The Hunt: Tracking Organic Prover Killer blocks on Ethereum

soispoke · May 13, 2025, 1:36pm

^rare picture of an organic prover killer about to kill an Ethereum block.

Thanks to Maria Silva for helping extract accurate gas costs from EVM operations through her work on evm-meter-analysis, and to Ignacio Hagopian, Anders Elowsson, Caspar Schwarz‑Schilling, and Joshua for their valuable comments and feedback on this post.

Introduction

Ethereum is rapidly moving toward scaling its L1 using zkVMs, by enabling validators to verify a SNARK proof for each block rather than having to re-execute it. As proving costs continue to drop, real-time block proving (i.e., proving blocks under 12 seconds) may become feasible by the end of 2025, highlighting the need for the protocol to prepare proactively for this transition. A key consideration is how to price EVM operations (i.e., opcodes and precompiles) in a zkVM world. EVM operations that are inexpensive to execute locally on a CPU could become computationally intensive during cryptographic proof generation.

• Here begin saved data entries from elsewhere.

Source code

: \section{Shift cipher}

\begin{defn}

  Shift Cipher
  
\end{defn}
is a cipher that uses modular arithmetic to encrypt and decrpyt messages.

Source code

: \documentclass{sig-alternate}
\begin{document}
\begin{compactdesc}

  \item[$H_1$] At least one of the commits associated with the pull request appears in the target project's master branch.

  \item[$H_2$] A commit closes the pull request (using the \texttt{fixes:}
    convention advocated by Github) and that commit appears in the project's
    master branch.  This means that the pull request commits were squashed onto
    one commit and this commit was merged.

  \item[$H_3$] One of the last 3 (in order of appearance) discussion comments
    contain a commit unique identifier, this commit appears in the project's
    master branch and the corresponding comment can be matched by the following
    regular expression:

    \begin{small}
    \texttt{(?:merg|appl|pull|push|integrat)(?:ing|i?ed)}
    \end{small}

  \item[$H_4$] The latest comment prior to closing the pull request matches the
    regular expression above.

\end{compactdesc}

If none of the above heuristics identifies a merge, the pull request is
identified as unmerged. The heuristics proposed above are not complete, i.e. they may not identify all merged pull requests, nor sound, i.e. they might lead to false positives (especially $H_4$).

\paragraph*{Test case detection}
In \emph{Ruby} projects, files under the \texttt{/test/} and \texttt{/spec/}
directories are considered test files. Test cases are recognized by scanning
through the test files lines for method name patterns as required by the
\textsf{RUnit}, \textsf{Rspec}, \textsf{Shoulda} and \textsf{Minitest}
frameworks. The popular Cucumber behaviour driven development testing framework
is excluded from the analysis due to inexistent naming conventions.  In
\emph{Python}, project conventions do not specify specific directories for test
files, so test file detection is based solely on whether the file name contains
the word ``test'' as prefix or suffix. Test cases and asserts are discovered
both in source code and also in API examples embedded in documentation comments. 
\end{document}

This difference raises critical questions about how the protocol should adjust opcode and precompile pricing to accurately reflect the true costs of cryptographic proving. Repricing efforts are essential to prevent prover-killer attacks, where transactions and blocks are packed with operations disproportionately expensive to prove, potentially causing liveness failures if provers fail to generate proofs on time. With multiple zkVMs operating in parallel, another question also arises: Should repricing align with the fastest zkVM, the slowest, or a more conservative average among top performers? Addressing this question will be crucial to maintaining network stability without disproportionately affecting specific zkVMs.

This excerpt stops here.